**Aim of the exercise**
An exact copy of the data below is required; return it in full.

**Data supplied**
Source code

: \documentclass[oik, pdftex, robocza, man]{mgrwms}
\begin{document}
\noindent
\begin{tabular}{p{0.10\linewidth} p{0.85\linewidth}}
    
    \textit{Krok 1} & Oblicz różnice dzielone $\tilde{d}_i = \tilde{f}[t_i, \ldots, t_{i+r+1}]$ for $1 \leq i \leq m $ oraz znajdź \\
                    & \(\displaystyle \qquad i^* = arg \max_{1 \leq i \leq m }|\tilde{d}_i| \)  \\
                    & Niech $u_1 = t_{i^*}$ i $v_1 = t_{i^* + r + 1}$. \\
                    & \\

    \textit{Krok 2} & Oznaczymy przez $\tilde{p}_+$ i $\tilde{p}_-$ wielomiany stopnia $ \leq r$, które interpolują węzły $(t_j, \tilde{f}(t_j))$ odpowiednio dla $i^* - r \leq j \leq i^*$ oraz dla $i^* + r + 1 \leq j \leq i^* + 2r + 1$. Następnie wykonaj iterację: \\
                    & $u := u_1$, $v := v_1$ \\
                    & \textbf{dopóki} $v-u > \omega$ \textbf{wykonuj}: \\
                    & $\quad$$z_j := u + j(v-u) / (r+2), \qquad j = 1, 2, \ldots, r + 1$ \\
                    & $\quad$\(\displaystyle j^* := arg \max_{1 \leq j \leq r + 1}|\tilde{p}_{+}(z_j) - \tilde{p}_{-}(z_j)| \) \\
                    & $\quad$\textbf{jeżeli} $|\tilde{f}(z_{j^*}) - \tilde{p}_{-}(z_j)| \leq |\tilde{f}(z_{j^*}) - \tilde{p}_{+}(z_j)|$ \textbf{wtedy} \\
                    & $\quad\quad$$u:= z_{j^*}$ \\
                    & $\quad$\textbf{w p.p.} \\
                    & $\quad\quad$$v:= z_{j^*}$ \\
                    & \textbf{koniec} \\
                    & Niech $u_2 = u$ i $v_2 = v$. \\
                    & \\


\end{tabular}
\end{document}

**Answer for the task**
Source code

: \documentclass[oik, pdftex, robocza, man]{mgrwms}
\begin{document}
\noindent
\begin{tabular}{p{0.10\linewidth} p{0.85\linewidth}}
    
    \textit{Krok 1} & Oblicz różnice dzielone $\tilde{d}_i = \tilde{f}[t_i, \ldots, t_{i+r+1}]$ for $1 \leq i \leq m $ oraz znajdź \\
                    & \(\displaystyle \qquad i^* = arg \max_{1 \leq i \leq m }|\tilde{d}_i| \)  \\
                    & Niech $u_1 = t_{i^*}$ i $v_1 = t_{i^* + r + 1}$. \\
                    & \\

    \textit{Krok 2} & Oznaczymy przez $\tilde{p}_+$ i $\tilde{p}_-$ wielomiany stopnia $ \leq r$, które interpolują węzły $(t_j, \tilde{f}(t_j))$ odpowiednio dla $i^* - r \leq j \leq i^*$ oraz dla $i^* + r + 1 \leq j \leq i^* + 2r + 1$. Następnie wykonaj iterację: \\
                    & $u := u_1$, $v := v_1$ \\
                    & \textbf{dopóki} $v-u > \omega$ \textbf{wykonuj}: \\
                    & $\quad$$z_j := u + j(v-u) / (r+2), \qquad j = 1, 2, \ldots, r + 1$ \\
                    & $\quad$\(\displaystyle j^* := arg \max_{1 \leq j \leq r + 1}|\tilde{p}_{+}(z_j) - \tilde{p}_{-}(z_j)| \) \\
                    & $\quad$\textbf{jeżeli} $|\tilde{f}(z_{j^*}) - \tilde{p}_{-}(z_j)| \leq |\tilde{f}(z_{j^*}) - \tilde{p}_{+}(z_j)|$ \textbf{wtedy} \\
                    & $\quad\quad$$u:= z_{j^*}$ \\
                    & $\quad$\textbf{w p.p.} \\
                    & $\quad\quad$$v:= z_{j^*}$ \\
                    & \textbf{koniec} \\
                    & Niech $u_2 = u$ i $v_2 = v$. \\
                    & \\


\end{tabular}
\end{document}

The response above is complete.